Can anyone the best tools for this (preferably on OSX, but I can find a computer that runs Windows if necessary)? If you can't/don't want to walk me through how to do this step by step, what are some good tutorials that might help me figure it out?

---------

ord noun, word

Pronunciation: [o:r_d]

See Saldo: associations inflections

Inflections: ordet, ord, orden

Synonyms: glosa, glosor

Explanation: minsta självständiga språkliga enhet

Example: fula ord (foul language, swearwords),
säg inte ett ord till någon! (don't say a word to anyone!)

Idiom: med andra ord ("annorlunda uttryckt") (in other words ("put in another way")),
ord för ord ("ordagrant") (word for word ("literally verbatim")),
ha ord om sig ("vara känd för") att vara snål (be known to be mean),
innan man vet ordet av ("mycket snabbt") (before I knew where I was ("very quickly")),
ta till orda ("börja tala") (begin to speak),
hålla sitt ord ("hålla vad man lovat") (keep one's word ("do what one has promised")),
begära el. ha ordet ("vilja hålla el. hålla ett anförande") (ask to speak (ask for the floor) or have the floor ("want to address, or address, a gathering")),
ordet är fritt ("vem som helst får yttra sig") (the debate is open ("anyone may speak")),
ta någon på orden ("tro på vad någon säger") (take sby at their word ("believe what sby says")),
ha sista ordet ("vara den som bestämmer") (have the last word ("be the one to decide"))

Compounds: glåpord (taunt, jeer),
ord|följd (word order),
ord|lista (word list, glossary)
posted by snoogles to Computers & Internet (12 answers total) 7 users marked this as a favorite
 
Maybe I can help out, but the link to the xml file is dead.
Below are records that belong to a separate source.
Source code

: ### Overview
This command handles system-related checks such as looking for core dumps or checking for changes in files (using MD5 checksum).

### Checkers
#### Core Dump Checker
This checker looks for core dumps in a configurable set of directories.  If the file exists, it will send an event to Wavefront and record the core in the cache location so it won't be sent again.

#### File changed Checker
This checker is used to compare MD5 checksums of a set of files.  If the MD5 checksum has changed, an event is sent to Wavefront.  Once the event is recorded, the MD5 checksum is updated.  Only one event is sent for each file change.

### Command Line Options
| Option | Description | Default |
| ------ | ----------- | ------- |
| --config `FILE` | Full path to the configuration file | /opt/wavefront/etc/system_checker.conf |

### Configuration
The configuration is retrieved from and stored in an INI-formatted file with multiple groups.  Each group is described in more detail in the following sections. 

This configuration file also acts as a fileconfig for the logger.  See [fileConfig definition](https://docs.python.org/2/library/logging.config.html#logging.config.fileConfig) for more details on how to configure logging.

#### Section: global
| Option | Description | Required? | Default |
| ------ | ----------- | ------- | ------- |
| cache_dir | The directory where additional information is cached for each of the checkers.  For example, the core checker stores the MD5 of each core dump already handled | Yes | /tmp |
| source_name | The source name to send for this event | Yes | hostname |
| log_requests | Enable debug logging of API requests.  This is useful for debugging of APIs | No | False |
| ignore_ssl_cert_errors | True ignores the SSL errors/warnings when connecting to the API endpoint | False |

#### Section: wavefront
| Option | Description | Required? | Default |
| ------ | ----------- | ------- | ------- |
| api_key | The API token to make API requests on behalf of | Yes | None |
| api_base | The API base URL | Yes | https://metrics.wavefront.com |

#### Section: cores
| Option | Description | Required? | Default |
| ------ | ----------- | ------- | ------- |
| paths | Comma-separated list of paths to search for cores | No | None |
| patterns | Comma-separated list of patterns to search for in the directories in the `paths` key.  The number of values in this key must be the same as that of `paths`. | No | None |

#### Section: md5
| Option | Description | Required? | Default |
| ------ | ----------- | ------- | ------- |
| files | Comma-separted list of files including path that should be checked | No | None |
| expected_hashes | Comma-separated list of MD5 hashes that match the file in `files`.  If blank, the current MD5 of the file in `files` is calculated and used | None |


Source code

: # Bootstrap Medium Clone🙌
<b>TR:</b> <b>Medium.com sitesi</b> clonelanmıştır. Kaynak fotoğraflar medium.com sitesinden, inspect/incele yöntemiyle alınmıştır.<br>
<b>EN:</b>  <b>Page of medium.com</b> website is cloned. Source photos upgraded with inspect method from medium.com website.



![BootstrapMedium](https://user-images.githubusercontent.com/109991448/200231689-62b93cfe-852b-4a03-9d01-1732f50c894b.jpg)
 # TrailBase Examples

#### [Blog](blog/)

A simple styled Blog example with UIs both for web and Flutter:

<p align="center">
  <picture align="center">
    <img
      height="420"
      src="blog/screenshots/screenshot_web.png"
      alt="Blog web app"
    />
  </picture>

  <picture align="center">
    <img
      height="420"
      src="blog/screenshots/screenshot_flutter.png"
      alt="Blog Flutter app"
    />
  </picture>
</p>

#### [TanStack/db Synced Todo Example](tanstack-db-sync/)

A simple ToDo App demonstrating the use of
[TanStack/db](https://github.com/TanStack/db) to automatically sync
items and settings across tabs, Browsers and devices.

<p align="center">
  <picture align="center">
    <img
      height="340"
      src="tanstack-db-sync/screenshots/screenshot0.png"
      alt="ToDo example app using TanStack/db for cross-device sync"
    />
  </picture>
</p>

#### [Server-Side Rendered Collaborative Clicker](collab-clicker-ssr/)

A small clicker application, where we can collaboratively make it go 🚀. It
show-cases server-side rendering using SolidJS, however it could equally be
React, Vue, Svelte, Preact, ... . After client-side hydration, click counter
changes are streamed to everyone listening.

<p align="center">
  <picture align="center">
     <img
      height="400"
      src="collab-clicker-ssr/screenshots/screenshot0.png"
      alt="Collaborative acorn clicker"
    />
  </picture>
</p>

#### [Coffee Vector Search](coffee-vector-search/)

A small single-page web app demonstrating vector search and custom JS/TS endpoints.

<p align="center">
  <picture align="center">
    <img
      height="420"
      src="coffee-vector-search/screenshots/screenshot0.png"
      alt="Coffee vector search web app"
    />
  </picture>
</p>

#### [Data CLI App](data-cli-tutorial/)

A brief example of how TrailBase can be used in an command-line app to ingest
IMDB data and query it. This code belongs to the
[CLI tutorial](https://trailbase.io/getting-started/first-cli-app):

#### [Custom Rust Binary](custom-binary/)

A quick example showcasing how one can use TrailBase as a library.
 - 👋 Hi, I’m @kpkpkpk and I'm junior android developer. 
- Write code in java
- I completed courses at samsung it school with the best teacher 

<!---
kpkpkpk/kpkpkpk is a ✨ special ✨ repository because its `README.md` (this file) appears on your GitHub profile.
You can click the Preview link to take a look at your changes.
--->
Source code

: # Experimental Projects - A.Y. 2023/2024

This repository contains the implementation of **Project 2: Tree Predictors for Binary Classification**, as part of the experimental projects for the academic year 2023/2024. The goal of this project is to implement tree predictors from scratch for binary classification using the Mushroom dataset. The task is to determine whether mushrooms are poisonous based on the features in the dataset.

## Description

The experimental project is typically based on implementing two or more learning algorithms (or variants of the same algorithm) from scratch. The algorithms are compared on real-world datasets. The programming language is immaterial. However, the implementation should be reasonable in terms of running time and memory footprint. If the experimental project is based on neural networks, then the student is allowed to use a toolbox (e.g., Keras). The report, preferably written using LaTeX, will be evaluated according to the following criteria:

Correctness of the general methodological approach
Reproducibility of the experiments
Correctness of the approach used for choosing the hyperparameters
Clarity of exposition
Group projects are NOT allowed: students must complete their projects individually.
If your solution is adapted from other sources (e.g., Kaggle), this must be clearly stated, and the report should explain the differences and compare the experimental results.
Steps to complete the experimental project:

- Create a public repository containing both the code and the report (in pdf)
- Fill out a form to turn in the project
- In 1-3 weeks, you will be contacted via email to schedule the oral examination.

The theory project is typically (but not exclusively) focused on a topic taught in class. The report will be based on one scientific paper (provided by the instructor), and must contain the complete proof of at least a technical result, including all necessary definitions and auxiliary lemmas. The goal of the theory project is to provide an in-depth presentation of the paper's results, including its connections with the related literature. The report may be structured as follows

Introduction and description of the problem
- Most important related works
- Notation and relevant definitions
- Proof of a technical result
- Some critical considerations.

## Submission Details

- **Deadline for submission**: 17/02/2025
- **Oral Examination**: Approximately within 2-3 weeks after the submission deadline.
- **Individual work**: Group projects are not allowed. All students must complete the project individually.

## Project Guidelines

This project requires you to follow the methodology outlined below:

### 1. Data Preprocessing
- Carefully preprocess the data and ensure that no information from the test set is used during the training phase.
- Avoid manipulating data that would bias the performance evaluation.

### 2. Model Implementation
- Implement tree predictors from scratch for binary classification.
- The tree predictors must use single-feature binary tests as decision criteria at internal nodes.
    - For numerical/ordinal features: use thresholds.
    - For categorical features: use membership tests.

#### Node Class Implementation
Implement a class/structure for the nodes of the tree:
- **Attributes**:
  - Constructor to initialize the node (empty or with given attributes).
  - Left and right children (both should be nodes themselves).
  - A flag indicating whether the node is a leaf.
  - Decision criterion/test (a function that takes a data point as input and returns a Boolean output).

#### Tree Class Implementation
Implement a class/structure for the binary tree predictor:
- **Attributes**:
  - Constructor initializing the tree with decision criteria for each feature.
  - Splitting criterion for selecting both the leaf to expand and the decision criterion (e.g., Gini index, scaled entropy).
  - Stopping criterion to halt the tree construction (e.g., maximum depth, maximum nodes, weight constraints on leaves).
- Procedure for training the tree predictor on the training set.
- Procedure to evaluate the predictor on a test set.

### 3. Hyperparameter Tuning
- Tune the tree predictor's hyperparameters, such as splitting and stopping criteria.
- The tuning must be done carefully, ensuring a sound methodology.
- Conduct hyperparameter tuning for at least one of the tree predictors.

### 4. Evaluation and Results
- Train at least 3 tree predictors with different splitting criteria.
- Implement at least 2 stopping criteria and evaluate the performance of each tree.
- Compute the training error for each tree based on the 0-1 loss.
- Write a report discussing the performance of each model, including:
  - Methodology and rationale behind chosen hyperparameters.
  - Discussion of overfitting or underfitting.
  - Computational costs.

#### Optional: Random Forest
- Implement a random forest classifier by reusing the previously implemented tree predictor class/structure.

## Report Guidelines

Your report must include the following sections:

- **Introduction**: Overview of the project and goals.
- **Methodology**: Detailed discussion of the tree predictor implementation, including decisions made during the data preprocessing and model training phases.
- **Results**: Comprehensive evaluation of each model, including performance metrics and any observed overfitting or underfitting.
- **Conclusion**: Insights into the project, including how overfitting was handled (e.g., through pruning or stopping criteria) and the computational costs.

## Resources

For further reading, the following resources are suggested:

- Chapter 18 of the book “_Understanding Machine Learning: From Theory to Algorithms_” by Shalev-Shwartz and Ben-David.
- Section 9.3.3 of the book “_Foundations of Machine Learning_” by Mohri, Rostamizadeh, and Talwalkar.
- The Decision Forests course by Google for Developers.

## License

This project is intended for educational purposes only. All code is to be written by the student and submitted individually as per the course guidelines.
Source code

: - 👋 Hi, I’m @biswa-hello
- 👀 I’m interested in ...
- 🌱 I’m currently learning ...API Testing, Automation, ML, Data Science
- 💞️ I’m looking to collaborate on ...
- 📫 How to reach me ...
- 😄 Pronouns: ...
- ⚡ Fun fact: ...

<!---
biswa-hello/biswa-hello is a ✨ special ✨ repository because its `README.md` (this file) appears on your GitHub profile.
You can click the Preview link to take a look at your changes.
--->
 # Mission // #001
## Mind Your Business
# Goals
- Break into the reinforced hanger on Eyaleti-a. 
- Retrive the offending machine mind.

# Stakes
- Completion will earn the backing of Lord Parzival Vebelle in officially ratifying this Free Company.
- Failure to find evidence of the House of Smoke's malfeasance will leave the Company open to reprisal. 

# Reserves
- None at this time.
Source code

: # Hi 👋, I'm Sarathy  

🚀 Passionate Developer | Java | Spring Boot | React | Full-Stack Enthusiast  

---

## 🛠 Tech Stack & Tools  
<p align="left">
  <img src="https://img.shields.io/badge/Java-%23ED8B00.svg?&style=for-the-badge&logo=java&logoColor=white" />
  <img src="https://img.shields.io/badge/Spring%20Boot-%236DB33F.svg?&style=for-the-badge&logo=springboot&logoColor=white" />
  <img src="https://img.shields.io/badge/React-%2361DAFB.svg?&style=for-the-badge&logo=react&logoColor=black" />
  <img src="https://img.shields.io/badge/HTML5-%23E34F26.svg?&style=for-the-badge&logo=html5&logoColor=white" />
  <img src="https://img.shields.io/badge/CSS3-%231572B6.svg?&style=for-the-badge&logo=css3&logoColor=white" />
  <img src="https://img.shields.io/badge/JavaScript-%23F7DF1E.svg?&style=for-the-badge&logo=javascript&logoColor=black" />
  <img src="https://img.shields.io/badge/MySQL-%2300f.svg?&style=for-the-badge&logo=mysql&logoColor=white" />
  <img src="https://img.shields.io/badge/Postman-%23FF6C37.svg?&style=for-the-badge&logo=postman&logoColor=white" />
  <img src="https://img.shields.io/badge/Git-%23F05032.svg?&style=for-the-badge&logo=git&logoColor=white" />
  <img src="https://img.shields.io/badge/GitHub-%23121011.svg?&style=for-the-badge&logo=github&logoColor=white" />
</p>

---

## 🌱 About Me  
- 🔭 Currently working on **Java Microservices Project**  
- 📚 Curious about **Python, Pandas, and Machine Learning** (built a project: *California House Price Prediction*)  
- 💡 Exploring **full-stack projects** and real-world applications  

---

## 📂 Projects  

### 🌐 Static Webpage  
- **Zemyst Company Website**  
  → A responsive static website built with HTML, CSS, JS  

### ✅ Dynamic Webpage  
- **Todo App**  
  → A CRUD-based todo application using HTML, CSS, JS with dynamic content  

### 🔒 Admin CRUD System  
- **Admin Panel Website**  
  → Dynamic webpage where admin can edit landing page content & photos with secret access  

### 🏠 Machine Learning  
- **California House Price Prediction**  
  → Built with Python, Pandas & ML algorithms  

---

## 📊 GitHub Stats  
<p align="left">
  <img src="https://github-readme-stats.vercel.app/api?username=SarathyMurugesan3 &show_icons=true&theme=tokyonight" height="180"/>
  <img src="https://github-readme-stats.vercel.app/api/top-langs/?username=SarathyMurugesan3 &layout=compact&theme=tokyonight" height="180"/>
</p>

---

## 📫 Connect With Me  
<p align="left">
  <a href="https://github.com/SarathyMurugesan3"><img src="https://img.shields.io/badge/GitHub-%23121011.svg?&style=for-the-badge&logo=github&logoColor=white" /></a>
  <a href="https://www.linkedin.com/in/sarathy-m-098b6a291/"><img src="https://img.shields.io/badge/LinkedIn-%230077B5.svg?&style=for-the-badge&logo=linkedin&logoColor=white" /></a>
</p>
Can you maybe mirror it somewhere?
posted by tempythethird at 7:58 AM on January 7, 2011


Link is just *slow*.
You want Perl (of course), one of the simple XML modules should suffice, the rest is a bit of text processing that shouldn't be that hard. And deciding on output format suitable for Anki. I've done a bunch of stuff like this for Japanese (EDICT) that's probably similar.
posted by zengargoyle at 9:42 AM on January 7, 2011


That file doesn't seem to have what you think it has in it.


[word value="abandonee" lang="en" class="nn"]
[translation value="förvärvare" comment="juridik"/] [translation value="person som äganderätt övergår till"/]
[/word]
[word value="about" lang="en" class="pp"]
[translation value="omkring i" comment="i rumsbetydelse"/]
[translation value="runt i"/]
[translation value="runt på"/]
[translation value="runtomkring"/]
[translation value="om"/]
[example value="gå runt på stan'"]
[translation value="walk about the town"/]
[/example]
[example value="här någonstans"]
[translation value="somewhere about here"/]
[/example]
[/word]

[word value="admire" lang="en" class="vb"]
[translation value="beundra"/]
[grammar value="transitivt"/]
[explanation value="be impressed by, respect"]
[translation value="be impressed by, respect"/]
[/explanation]
[/word]


There are no lines not matching 'lang="en"'. No sort of pronunciation information that I can see. Looks to be just a dictionary. They probably have other data files for other bits of information. You would also have to find the meaning of the 'class' attributes (noun, verb, etc.).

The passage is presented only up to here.